* **Exercise inputs**:
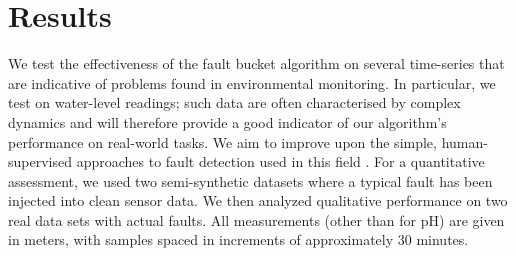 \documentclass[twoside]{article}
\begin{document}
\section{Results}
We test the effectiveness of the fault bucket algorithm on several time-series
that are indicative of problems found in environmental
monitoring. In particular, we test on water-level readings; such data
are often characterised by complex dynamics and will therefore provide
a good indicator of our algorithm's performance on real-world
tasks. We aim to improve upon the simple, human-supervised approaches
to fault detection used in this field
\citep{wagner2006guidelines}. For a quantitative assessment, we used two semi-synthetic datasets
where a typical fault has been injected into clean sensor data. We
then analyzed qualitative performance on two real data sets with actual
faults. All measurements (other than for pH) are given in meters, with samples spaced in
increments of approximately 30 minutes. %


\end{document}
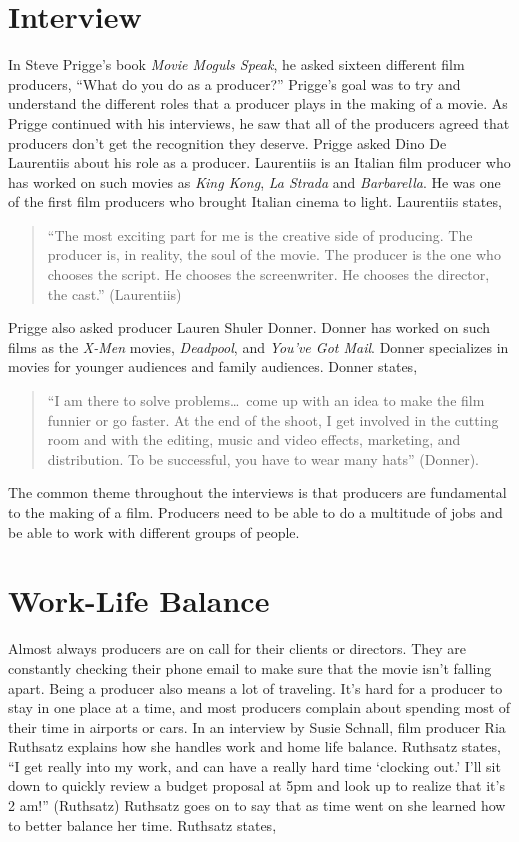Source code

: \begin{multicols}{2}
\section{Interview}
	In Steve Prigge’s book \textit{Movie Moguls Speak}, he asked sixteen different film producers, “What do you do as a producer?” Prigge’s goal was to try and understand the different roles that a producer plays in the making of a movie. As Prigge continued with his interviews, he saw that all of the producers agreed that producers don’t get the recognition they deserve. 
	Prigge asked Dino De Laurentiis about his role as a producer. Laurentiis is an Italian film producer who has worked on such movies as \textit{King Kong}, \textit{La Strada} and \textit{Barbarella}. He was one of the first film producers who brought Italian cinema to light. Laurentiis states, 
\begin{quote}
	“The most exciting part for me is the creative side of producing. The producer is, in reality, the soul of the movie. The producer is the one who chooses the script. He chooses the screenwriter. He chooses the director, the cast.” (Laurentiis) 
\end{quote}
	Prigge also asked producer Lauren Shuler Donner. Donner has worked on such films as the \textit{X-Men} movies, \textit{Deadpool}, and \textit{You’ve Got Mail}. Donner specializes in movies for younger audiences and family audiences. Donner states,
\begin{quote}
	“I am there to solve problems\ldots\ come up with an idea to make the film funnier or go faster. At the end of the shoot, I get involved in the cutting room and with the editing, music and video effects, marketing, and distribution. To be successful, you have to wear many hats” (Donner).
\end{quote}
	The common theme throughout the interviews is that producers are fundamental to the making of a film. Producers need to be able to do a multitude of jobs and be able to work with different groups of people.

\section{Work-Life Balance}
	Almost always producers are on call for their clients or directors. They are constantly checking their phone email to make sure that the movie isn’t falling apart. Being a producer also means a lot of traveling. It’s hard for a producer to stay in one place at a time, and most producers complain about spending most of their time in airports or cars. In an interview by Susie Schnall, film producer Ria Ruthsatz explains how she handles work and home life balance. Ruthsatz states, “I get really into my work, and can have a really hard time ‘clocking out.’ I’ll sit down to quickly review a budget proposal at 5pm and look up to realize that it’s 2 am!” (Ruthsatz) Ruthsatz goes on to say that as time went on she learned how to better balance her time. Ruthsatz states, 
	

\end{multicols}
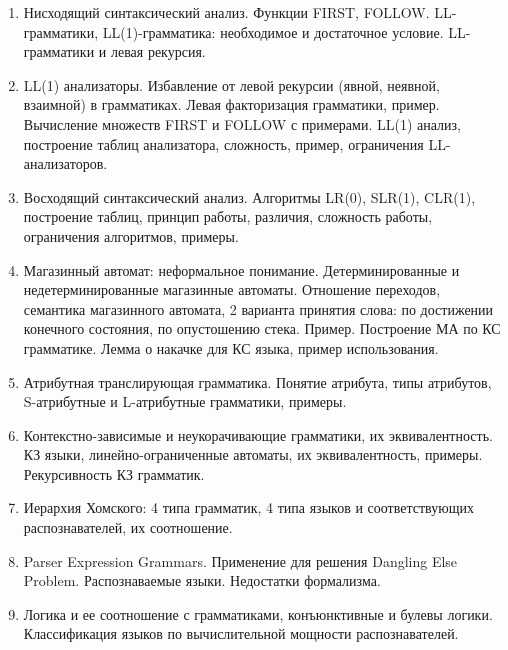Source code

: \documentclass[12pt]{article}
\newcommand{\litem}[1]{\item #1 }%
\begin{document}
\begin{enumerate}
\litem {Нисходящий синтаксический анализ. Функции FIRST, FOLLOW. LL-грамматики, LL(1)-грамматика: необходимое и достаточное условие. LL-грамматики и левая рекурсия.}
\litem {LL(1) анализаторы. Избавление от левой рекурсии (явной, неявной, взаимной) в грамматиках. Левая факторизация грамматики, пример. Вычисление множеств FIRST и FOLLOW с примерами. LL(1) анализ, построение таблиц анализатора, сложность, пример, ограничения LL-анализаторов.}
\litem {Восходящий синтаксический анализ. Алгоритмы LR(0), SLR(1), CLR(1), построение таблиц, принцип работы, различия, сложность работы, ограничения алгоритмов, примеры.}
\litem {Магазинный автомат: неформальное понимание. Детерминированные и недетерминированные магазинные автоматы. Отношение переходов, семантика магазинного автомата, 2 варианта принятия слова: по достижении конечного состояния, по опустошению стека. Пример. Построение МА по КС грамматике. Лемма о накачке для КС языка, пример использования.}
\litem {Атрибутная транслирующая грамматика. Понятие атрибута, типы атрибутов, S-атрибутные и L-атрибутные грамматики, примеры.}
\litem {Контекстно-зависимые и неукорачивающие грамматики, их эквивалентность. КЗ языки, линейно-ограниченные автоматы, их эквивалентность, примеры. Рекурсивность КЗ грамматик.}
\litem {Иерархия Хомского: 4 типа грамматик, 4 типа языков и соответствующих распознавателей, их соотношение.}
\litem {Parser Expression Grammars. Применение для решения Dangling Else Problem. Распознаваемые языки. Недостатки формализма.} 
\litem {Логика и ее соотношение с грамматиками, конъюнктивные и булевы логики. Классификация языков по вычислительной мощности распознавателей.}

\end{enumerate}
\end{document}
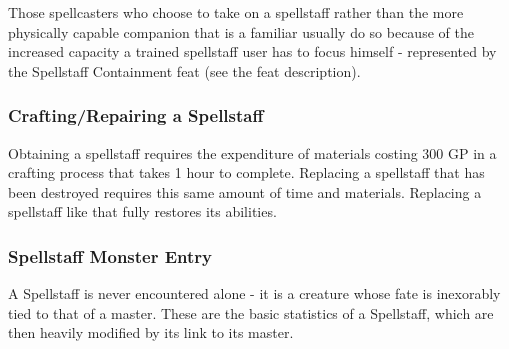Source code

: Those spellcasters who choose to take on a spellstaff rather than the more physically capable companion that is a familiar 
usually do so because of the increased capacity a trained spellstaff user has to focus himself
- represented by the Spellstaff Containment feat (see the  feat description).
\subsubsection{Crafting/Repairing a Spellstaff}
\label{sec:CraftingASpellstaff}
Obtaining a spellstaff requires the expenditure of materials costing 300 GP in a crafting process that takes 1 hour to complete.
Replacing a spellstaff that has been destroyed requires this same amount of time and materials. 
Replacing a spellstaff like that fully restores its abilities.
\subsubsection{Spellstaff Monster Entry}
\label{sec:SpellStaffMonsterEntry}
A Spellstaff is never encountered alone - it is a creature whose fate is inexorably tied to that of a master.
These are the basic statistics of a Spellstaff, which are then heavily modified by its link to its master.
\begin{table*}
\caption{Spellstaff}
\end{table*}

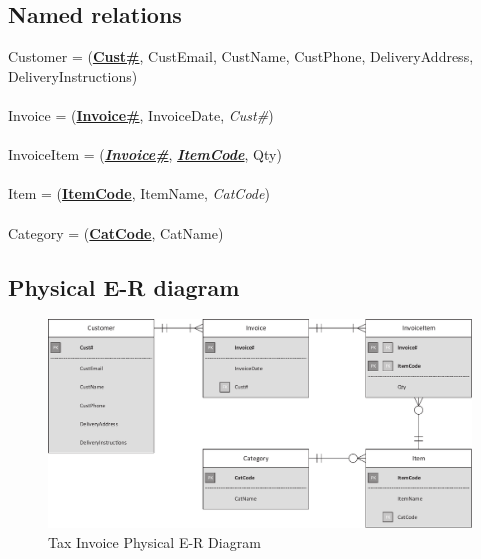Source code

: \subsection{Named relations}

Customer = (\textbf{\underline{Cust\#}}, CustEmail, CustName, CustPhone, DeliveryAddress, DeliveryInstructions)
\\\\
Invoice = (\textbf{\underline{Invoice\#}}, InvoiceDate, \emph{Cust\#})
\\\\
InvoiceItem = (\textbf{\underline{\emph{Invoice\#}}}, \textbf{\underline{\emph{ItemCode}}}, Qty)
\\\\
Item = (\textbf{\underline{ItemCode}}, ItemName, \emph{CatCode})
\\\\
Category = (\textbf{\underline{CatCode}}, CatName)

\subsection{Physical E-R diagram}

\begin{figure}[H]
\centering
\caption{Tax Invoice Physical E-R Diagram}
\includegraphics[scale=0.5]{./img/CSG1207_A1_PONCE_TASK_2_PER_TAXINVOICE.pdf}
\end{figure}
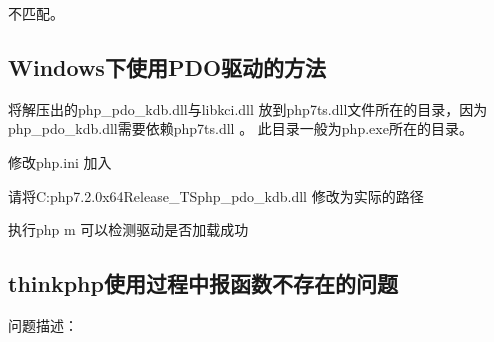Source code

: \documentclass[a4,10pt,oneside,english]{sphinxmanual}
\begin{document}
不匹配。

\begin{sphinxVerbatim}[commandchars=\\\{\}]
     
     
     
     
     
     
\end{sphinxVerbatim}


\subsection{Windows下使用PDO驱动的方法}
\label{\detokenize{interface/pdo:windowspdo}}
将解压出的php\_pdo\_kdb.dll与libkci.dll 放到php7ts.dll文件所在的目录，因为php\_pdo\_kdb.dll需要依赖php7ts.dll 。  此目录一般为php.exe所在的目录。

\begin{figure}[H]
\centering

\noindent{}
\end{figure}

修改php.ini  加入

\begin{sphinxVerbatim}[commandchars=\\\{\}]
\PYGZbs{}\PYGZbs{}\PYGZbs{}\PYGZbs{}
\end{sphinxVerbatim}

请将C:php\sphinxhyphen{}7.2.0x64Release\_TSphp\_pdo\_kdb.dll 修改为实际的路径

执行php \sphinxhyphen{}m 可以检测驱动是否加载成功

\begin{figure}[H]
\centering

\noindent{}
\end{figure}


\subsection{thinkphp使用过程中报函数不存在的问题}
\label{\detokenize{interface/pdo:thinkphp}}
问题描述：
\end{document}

* **Task to complete**: The answer must be a single number: how many lines of the records contain the string "detokenize".

* **Solution for this exercise**: 2